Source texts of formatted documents

====================

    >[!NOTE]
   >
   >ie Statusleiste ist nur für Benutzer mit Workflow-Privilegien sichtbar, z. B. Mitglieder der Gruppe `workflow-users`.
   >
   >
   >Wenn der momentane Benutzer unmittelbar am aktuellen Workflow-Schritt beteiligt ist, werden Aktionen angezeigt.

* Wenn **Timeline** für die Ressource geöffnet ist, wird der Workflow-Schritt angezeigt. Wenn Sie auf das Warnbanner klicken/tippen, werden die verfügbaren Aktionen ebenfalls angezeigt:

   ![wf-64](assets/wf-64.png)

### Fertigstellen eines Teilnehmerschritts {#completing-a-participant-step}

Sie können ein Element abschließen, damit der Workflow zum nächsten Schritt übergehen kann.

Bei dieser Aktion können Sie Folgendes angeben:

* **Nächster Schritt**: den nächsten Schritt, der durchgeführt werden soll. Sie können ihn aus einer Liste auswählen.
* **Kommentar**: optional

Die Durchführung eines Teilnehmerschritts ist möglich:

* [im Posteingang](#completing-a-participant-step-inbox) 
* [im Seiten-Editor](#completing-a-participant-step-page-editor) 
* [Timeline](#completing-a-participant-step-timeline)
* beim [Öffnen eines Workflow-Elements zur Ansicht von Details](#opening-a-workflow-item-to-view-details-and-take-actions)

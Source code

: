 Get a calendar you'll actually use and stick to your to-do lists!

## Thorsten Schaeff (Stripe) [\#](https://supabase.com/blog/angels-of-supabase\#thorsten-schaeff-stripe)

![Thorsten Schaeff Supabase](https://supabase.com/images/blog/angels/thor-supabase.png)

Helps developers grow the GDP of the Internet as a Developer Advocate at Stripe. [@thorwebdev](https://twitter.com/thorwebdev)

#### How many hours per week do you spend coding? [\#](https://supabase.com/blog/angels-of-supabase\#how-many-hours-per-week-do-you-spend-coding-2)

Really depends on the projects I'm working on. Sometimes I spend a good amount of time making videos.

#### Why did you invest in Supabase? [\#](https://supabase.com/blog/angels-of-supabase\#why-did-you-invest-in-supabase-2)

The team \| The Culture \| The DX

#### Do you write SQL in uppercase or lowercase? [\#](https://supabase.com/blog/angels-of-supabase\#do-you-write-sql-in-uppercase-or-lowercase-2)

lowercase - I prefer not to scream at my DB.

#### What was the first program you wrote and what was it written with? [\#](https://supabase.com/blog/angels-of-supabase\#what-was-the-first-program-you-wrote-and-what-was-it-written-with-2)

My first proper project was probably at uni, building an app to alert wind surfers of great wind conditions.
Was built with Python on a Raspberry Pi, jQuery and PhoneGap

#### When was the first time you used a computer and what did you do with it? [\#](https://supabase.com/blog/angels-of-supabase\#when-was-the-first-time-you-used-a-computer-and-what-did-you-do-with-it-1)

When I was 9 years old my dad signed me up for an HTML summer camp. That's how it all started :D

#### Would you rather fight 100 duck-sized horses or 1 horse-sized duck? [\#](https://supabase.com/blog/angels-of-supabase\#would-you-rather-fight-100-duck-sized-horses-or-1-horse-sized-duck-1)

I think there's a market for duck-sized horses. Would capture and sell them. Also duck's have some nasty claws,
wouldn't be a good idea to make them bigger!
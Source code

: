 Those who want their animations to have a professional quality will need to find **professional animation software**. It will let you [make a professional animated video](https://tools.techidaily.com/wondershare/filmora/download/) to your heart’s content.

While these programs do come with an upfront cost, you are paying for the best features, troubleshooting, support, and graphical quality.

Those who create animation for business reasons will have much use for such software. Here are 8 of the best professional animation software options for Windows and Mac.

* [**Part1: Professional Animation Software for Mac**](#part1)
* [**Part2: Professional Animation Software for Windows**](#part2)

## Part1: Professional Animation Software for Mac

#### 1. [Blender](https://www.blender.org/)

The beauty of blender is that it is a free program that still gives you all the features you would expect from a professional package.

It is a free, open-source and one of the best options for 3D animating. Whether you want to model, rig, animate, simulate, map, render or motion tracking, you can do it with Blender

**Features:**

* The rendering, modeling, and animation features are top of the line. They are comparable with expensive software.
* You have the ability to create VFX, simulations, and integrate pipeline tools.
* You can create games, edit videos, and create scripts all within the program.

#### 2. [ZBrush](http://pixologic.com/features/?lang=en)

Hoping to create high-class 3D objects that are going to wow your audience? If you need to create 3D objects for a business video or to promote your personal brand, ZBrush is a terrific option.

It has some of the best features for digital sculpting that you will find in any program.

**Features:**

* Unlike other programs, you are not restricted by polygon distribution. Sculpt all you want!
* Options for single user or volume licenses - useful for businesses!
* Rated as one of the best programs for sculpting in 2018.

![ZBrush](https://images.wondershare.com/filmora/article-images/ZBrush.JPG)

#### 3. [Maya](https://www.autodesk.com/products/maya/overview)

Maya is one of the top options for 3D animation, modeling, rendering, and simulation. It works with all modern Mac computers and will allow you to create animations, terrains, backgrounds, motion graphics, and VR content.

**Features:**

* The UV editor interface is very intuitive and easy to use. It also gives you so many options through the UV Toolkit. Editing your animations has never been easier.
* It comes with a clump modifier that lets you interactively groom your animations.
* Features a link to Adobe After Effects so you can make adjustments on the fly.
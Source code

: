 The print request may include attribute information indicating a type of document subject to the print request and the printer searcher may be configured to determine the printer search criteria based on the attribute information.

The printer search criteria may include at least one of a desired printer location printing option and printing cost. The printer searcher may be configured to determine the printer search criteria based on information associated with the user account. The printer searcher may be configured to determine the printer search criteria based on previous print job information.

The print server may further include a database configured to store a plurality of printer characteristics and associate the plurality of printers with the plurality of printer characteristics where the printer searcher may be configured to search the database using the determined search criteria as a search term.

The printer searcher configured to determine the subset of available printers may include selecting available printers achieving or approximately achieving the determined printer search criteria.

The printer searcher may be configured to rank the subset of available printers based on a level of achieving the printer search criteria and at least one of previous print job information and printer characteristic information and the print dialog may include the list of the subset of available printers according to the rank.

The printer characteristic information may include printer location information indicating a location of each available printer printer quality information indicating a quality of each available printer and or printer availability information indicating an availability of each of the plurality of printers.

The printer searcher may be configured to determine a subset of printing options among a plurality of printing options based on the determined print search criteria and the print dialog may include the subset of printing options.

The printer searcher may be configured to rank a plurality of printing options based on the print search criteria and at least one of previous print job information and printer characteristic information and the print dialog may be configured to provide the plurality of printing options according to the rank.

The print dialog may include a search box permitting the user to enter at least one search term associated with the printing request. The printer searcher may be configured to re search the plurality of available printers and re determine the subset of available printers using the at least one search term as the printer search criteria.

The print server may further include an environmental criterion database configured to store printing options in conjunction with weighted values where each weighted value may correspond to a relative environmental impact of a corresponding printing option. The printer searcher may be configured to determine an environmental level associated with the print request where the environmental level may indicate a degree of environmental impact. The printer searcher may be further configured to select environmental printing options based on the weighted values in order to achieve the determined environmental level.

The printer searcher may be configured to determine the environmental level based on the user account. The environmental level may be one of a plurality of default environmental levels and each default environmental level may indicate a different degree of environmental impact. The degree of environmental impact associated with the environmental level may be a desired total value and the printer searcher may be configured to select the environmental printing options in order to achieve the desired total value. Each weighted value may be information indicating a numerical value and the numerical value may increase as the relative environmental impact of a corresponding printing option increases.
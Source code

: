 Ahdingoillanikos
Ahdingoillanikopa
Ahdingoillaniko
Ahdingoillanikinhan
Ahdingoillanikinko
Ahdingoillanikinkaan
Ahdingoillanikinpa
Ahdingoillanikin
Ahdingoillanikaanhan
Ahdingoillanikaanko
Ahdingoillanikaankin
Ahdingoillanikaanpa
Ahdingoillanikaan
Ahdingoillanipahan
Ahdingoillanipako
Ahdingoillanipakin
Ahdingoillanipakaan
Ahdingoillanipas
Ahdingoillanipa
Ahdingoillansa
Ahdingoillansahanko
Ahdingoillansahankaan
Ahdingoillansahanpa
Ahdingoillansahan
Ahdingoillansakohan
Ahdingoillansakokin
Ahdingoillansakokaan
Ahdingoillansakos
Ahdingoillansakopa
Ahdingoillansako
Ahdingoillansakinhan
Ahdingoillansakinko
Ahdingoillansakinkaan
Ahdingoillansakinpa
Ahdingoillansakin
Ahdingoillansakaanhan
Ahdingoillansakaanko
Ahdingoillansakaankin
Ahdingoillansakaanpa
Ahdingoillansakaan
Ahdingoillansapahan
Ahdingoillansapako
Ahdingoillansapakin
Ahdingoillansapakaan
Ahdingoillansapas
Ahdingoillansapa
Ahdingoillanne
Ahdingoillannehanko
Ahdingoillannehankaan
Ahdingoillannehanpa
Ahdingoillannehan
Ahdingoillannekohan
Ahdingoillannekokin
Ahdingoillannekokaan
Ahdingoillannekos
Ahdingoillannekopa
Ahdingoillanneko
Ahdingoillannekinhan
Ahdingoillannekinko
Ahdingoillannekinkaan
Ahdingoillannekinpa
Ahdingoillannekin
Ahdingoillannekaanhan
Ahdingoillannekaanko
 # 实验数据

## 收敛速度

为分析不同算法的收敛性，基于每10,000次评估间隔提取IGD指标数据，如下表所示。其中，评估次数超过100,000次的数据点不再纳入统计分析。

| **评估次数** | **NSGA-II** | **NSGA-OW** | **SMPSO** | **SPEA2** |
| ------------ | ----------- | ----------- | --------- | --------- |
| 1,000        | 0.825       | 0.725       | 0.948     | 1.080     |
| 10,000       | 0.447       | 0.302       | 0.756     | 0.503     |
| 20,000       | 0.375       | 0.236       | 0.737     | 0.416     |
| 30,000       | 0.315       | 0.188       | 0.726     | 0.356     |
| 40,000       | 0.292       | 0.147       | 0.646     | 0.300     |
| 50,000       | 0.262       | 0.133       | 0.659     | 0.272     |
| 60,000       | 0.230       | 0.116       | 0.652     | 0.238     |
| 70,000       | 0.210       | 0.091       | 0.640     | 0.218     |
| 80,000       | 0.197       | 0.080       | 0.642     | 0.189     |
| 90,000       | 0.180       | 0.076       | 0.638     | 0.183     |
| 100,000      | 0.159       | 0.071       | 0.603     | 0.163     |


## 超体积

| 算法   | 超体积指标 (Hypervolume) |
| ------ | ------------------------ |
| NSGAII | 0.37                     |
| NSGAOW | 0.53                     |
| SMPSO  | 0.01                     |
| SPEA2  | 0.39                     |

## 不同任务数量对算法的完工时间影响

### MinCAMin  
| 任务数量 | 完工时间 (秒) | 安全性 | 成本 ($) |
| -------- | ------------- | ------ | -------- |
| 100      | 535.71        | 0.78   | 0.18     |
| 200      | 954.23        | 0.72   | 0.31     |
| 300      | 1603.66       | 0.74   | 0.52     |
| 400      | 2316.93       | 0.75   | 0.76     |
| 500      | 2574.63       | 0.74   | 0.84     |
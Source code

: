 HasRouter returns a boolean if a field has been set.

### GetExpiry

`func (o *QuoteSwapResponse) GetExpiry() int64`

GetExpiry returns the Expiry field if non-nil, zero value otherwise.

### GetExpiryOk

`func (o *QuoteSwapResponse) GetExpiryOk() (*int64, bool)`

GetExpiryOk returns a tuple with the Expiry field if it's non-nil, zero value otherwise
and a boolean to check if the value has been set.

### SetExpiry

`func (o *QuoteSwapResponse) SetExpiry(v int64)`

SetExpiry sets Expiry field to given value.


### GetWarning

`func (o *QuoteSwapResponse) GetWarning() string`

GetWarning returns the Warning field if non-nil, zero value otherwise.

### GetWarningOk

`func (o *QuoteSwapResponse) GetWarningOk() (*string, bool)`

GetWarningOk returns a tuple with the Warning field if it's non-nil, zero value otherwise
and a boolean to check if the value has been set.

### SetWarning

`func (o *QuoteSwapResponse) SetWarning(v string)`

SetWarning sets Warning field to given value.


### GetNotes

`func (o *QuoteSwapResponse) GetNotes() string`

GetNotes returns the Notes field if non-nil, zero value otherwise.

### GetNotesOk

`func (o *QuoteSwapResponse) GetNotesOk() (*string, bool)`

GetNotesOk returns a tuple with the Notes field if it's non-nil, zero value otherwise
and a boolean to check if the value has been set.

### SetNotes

====================

## Requirement
Whenever a line above contains "spend", copy that line.

## Task output
#### How many hours per week do you spend coding? [\#](https://supabase.com/blog/angels-of-supabase\#how-many-hours-per-week-do-you-spend-coding-2)
Really depends on the projects I'm working on. Sometimes I spend a good amount of time making videos.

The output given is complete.